Parliament to review terror law

posted on November 20, 2004 | in Category Bill C-36 | PermaLink

Original author: Janice Tibbetts Source: The Ottawa Citizen URL: [link] (subscribers only) Date: November 15, 2004 Lawmakers to decide if 'draconian' law should be altered or even scrapped

Parliament will embark within weeks on an expansive review of Canada's anti-terrorism laws to examine whether extra powers given to police and government in the emotional months after the 2001 U.S. terror attacks should be softened or scrapped. The anti-terrorism bill, introduced when the World Trade Center rubble had barely stopped smouldering, was one of the fastest pieces of legislation ever passed by the government of former prime minister Jean Chretien, despite being a lengthy 171 pages long and containing 146 provisions.In order to drum up enough political support to push the bill through the House of Commons by Christmas 2001, the government agreed to an automatic review after three years so calmer heads could examine whether the rushed provisions were excessive.

"In the heat of 9/11, some of us went along with those measures, taking consolation in knowing they would be reviewed," recalled Liberal MP Paul DeVillers, the chairman of the House of Commons justice committee.

The committee will likely oversee the probe, but the government is also considering establishing a new public security committee or even a special joint committee of members of Parliament and senators to handle the review.
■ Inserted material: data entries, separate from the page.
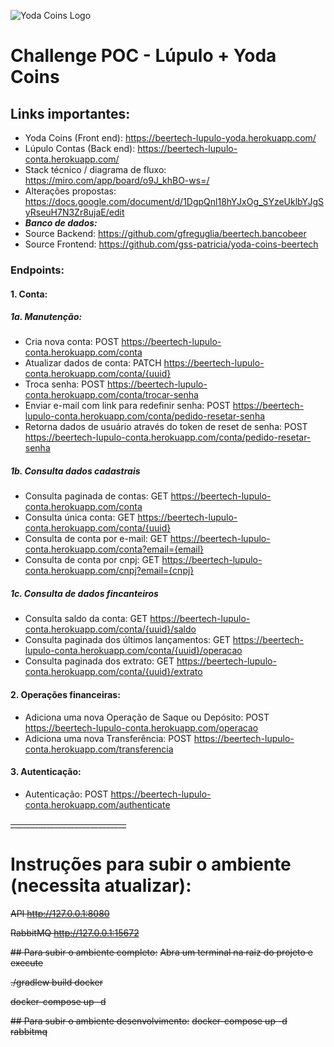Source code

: ![Yoda Coins Logo](https://raw.githubusercontent.com/gss-patricia/yoda-coins-beertech/main/src/assets/logo-letters.svg?raw=true&sanitize=true "Yoda Coins Logo")
# Challenge POC - Lúpulo + Yoda Coins

## Links importantes:
* Yoda Coins (Front end): https://beertech-lupulo-yoda.herokuapp.com/
* Lúpulo Contas (Back end): https://beertech-lupulo-conta.herokuapp.com/ 
* Stack técnico / diagrama de fluxo: https://miro.com/app/board/o9J_khBO-ws=/
* Alterações propostas: https://docs.google.com/document/d/1DgpQnl18hYJxOg_SYzeUklbYJgSyRseuH7N3Zr8ujaE/edit
* ***Banco de dados:***
* Source Backend: https://github.com/gfreguglia/beertech.bancobeer
* Source Frontend: https://github.com/gss-patricia/yoda-coins-beertech


### Endpoints:
#### 1. Conta: 
##### 1a. Manutenção: 
* Cria nova conta: POST https://beertech-lupulo-conta.herokuapp.com/conta
* Atualizar dados de conta: PATCH https://beertech-lupulo-conta.herokuapp.com/conta/{uuid}
* Troca senha: POST https://beertech-lupulo-conta.herokuapp.com/conta/trocar-senha
* Enviar e-mail com link para redefinir senha: POST https://beertech-lupulo-conta.herokuapp.com/conta/pedido-resetar-senha
* Retorna dados de usuário através do token de reset de senha: POST https://beertech-lupulo-conta.herokuapp.com/conta/pedido-resetar-senha
##### 1b. Consulta dados cadastrais
* Consulta paginada de contas: GET https://beertech-lupulo-conta.herokuapp.com/conta
* Consulta única conta: GET https://beertech-lupulo-conta.herokuapp.com/conta/{uuid}
* Consulta de conta por e-mail: GET https://beertech-lupulo-conta.herokuapp.com/conta?email={email}
* Consulta de conta por cnpj: GET https://beertech-lupulo-conta.herokuapp.com/cnpj?email={cnpj}
##### 1c. Consulta de dados fincanteiros
* Consulta saldo da conta: GET https://beertech-lupulo-conta.herokuapp.com/conta/{uuid}/saldo
* Consulta paginada dos últimos lançamentos: GET https://beertech-lupulo-conta.herokuapp.com/conta/{uuid}/operacao
* Consulta paginada dos extrato: GET https://beertech-lupulo-conta.herokuapp.com/conta/{uuid}/extrato


#### 2. Operações financeiras: 
* Adiciona uma nova Operação de Saque ou Depósito: POST https://beertech-lupulo-conta.herokuapp.com/operacao
* Adiciona uma nova Transferência: POST https://beertech-lupulo-conta.herokuapp.com/transferencia

#### 3. Autenticação:
* Autenticação: POST https://beertech-lupulo-conta.herokuapp.com/authenticate

~~_____________________________~~
# Instruções para subir o ambiente (necessita atualizar):
~~API http://127.0.0.1:8080~~

~~RabbitMQ http://127.0.0.1:15672~~

~~## Para subir o ambiente completo:~~
~~Abra um terminal na raiz do projeto e execute~~

~~./gradlew build docker~~

~~docker-compose up -d~~

~~## Para subir o ambiente desenvolvimento:~~
~~docker-compose up -d rabbitmq~~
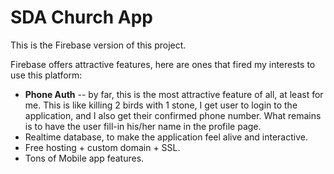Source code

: # SDA Church App

This is the Firebase version of this project.

Firebase offers attractive features, here are ones that fired my interests to use this platform:

- **Phone Auth** -- by far, this is the most attractive feature of all, at least for me. This is like killing 2 birds with 1 stone, I get user to login to the application, and I also get their confirmed phone number. What remains is to have the user fill-in his/her name in the profile page.
- Realtime database, to make the application feel alive and interactive.
- Free hosting + custom domain + SSL.
- Tons of Mobile app features.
By law, it must begin by Dec. 18 and be completed within one year.

The key questions will be whether the government and police have abused their powers, and if the laws are too much of an assault on individual freedoms to merit keeping.
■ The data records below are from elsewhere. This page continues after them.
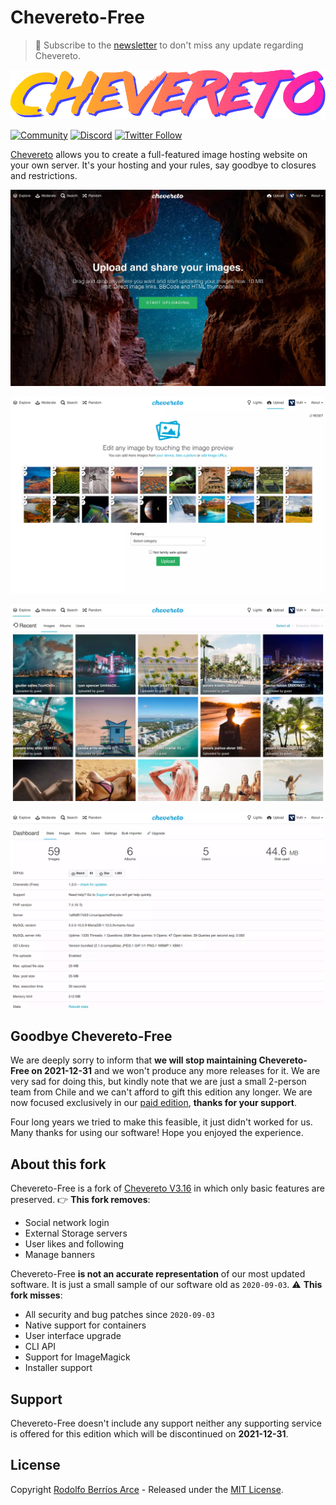 # Chevereto-Free

> 🔔 Subscribe to the [newsletter](https://newsletter.chevereto.com/subscription?f=PmL892XuTdfErVq763PCycJQrrnQgNmDybvvbXt7hbfEtgCJrjxKnBK4i9LmtXEOfM7MQBwP36vhsCGYOogbSIfBYw) to don't miss any update regarding Chevereto.

![Chevereto](content/images/system/default/logo.svg)

[![Community](https://img.shields.io/badge/chv.to-community-blue?style=flat-square)](https://chv.to/community)
[![Discord](https://img.shields.io/discord/759137550312407050?style=flat-square)](https://chv.to/discord)
[![Twitter Follow](https://img.shields.io/twitter/follow/chevereto?style=social)](https://twitter.com/chevereto)

[Chevereto](https://chevereto.com) allows you to create a full-featured image hosting website on your own server. It's your hosting and your rules, say goodbye to closures and restrictions.

![Homepage](.github/screen/1.webp)

![Uploader](.github/screen/2.webp)

![Explorer](.github/screen/3.webp)

![Dashboard](.github/screen/4.webp)

## Goodbye Chevereto-Free

We are deeply sorry to inform that **we will stop maintaining Chevereto-Free on 2021-12-31** and we won't produce any more releases for it. We are very sad for doing this, but kindly note that we are just a small 2-person team from Chile and we can't afford to gift this edition any longer. We are now focused exclusively in our [paid edition](https://chevereto.com/pricing), **thanks for your support**.

Four long years we tried to make this feasible, it just didn't worked for us. Many thanks for using our software! Hope you enjoyed the experience.

## About this fork

Chevereto-Free is a fork of [Chevereto V3.16](https://releases.chevereto.com/3.X/3.16/3.16.0.html) in which only basic features are preserved. 👉 **This fork removes**:

- Social network login
- External Storage servers
- User likes and following
- Manage banners

Chevereto-Free **is not an accurate representation** of our most updated software. It is just a small sample of our software old as `2020-09-03`. ⚠ **This fork misses**:

- All security and bug patches since `2020-09-03`
- Native support for containers
- User interface upgrade
- CLI API
- Support for ImageMagick
- Installer support

## Support

Chevereto-Free doesn't include any support neither any supporting service is offered for this edition which will be discontinued on **2021-12-31**.

## License

Copyright [Rodolfo Berríos Arce](http://rodolfoberrios.com) - Released under the [MIT License](LICENSE).
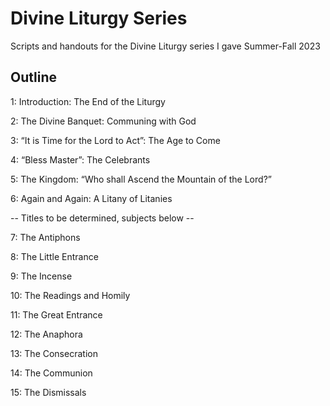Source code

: # Divine Liturgy Series
Scripts and handouts for the Divine Liturgy series I gave Summer-Fall 2023

## Outline

1: Introduction: The End of the Liturgy

2: The Divine Banquet: Communing with God

3: “It is Time for the Lord to Act”: The Age to Come

4: “Bless Master”: The Celebrants

5: The Kingdom: “Who shall Ascend the Mountain of the Lord?”

6: Again and Again: A Litany of Litanies

-- Titles to be determined, subjects below --

7: The Antiphons

8: The Little Entrance

9: The Incense

10: The Readings and Homily

11: The Great Entrance

12: The Anaphora

13: The Consecration

14: The Communion

15: The Dismissals
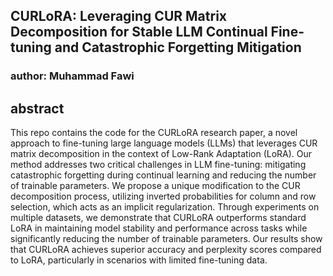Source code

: ## CURLoRA: Leveraging CUR Matrix Decomposition for Stable LLM Continual Fine-tuning and Catastrophic Forgetting Mitigation

### author: Muhammad Fawi

## abstract

This repo contains the code for the CURLoRA research paper, a novel approach to fine-tuning large language models (LLMs) that leverages CUR matrix decomposition in the context of Low-Rank Adaptation (LoRA). Our method addresses two critical challenges in LLM fine-tuning: mitigating catastrophic forgetting during continual learning and reducing the number of trainable parameters. We propose a unique modification to the CUR decomposition process, utilizing inverted probabilities for column and row selection, which acts as an implicit regularization. Through experiments on multiple datasets, we demonstrate that CURLoRA outperforms standard LoRA in maintaining model stability and performance across tasks while significantly reducing the number of trainable parameters. Our results show that CURLoRA achieves superior accuracy and perplexity scores compared to LoRA, particularly in scenarios with limited fine-tuning data.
Already, judges all the way up to the Supreme Court of Canada have taken swipes at state secrecy in court challenges to the anti-terrorism laws, which they say are an unnecessary affront to the principle of open courts.

"There's a hell of a lot that should be changed," said Alan Borovoy, spokesman for the Canadian Civil Liberties Association and one of the law's harshest critics. "Those who seek to defend these measures should have to justify them and if they can't be justified, they should be scrapped."

The Anti-Terrorism Act has been widely described as one of the most draconian bills ever passed in Canada. Among other things, it allowed for new "preventive arrest" and jailing of people suspected of considering a terrorist act.

The act also allowed for investigative hearings, which critics compared to "star chambers," that would compel a person who may know something about a terrorist plot to testify in secret before a judge, without being charged.

Government reports show police had not made any preventive arrests by the end of last year. But the investigative hearing was invoked at least once, culminating in a Supreme Court of Canada ruling this year that upheld the constitutional validity of the practice, but found the B.C. judge in the case went too far by shutting out the public.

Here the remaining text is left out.